== Work order ==
Your task is to set down the line containing "Github, is our" and every later line of the entries, word for word, including the last.
○ ○ ○ ○ ○
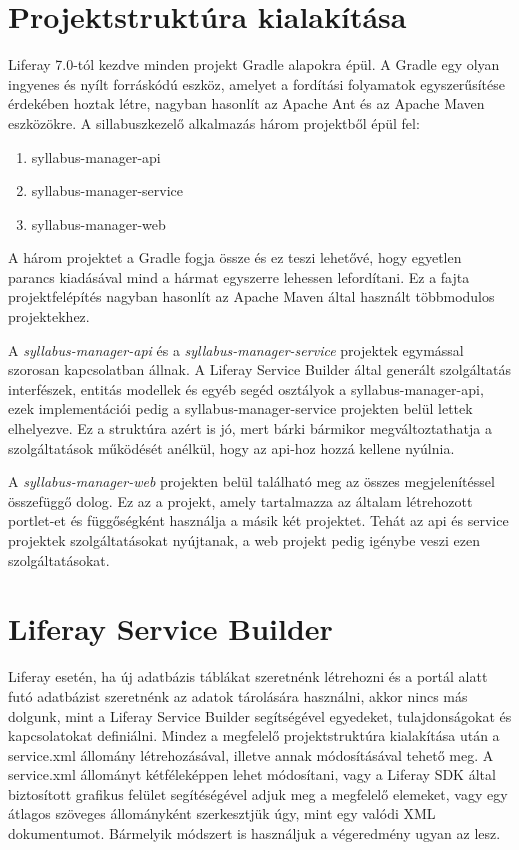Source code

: \documentclass[hidelinks, 12pt, a4paper]{report}
\begin{document}
\section{Projektstruktúra kialakítása}

Liferay 7.0-tól kezdve minden projekt Gradle \cite{gradle} alapokra épül. A Gradle egy olyan ingyenes és nyílt forráskódú eszköz, amelyet a fordítási folyamatok egyszerűsítése érdekében hoztak létre, nagyban hasonlít az Apache Ant \cite{apache-ant} és az Apache Maven \cite{apache-maven} eszközökre. A sillabuszkezelő alkalmazás három projektből épül fel:
\begin{enumerate}
\item syllabus-manager-api
\item syllabus-manager-service
\item syllabus-manager-web
\end{enumerate}
A három projektet a Gradle fogja össze és ez teszi lehetővé, hogy egyetlen parancs kiadásával mind a hármat egyszerre lehessen lefordítani. Ez a fajta projektfelépítés nagyban hasonlít az Apache Maven által használt többmodulos projektekhez.

A \emph{syllabus-manager-api} és a \emph{syllabus-manager-service} projektek egymással szorosan kapcsolatban állnak. A Liferay Service Builder által generált szolgáltatás interfészek, entitás modellek és egyéb segéd osztályok a syllabus-manager-api, ezek implementációi pedig a syllabus-manager-service projekten belül lettek elhelyezve. Ez a struktúra azért is jó, mert bárki bármikor megváltoztathatja a szolgáltatások működését anélkül, hogy az api-hoz hozzá kellene nyúlnia.

A \emph{syllabus-manager-web} projekten belül található meg az összes megjelenítéssel összefüggő dolog. Ez az a projekt, amely tartalmazza az általam létrehozott portlet-et és függőségként használja a másik két projektet. Tehát az api és service projektek szolgáltatásokat nyújtanak, a web projekt pedig igénybe veszi ezen szolgáltatásokat.

\section{Liferay Service Builder}

Liferay esetén, ha új adatbázis táblákat szeretnénk létrehozni és a portál alatt futó adatbázist szeretnénk az adatok tárolására használni, akkor nincs más dolgunk, mint a Liferay Service Builder segítségével egyedeket, tulajdonságokat és kapcsolatokat definiálni. Mindez a megfelelő projektstruktúra kialakítása után a service.xml állomány létrehozásával, illetve annak módosításával tehető meg. A service.xml állományt kétféleképpen lehet módosítani, vagy a Liferay SDK által biztosított grafikus felület segítéségével adjuk meg a megfelelő elemeket, vagy egy átlagos szöveges állományként szerkesztjük úgy, mint egy valódi XML dokumentumot. Bármelyik módszert is használjuk a végeredmény ugyan az lesz.
\end{document}
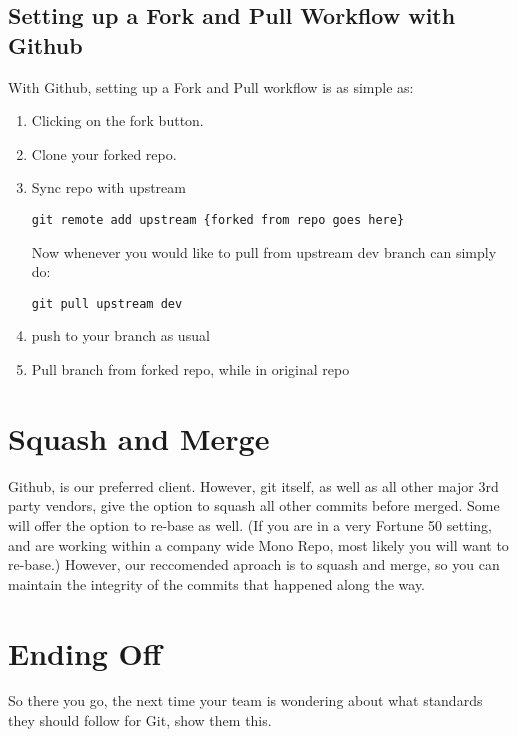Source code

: \subsection { Setting up a Fork and Pull Workflow with Github }
With Github, setting up a Fork and Pull workflow is as simple as: 
\begin{enumerate}
  \item Clicking on the fork button.
  \item Clone your forked repo.
  \item Sync repo with upstream 
\begin{verbatim}
git remote add upstream {forked from repo goes here}
\end{verbatim}
Now whenever you would like to pull from upstream dev branch can simply do: 
\begin{verbatim}
git pull upstream dev   
\end{verbatim}
  \item push to your branch as usual
  \item Pull branch from forked repo, while in original repo 
\end{enumerate}

\section { Squash and Merge }
Github, is our preferred client. However, git itself, as well as all other major 3rd party vendors, give the option to squash all other commits before merged. Some will offer the option to re-base as well. (If you are in a very Fortune 50 setting, and are working within a company wide Mono Repo, most likely you will want to re-base.) However, our reccomended aproach is to squash and merge, so you can maintain the integrity of the commits that happened along the way. 

\section{Ending Off}
So there you go, the next time your team is wondering about what standards they should follow for Git, show them this.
○ ○ ○ ○ ○
== Output of the task ==
Github, is our preferred client. However, git itself, as well as all other major 3rd party vendors, give the option to squash all other commits before merged. Some will offer the option to re-base as well. (If you are in a very Fortune 50 setting, and are working within a company wide Mono Repo, most likely you will want to re-base.) However, our reccomended aproach is to squash and merge, so you can maintain the integrity of the commits that happened along the way. 

\section{Ending Off}
So there you go, the next time your team is wondering about what standards they should follow for Git, show them this.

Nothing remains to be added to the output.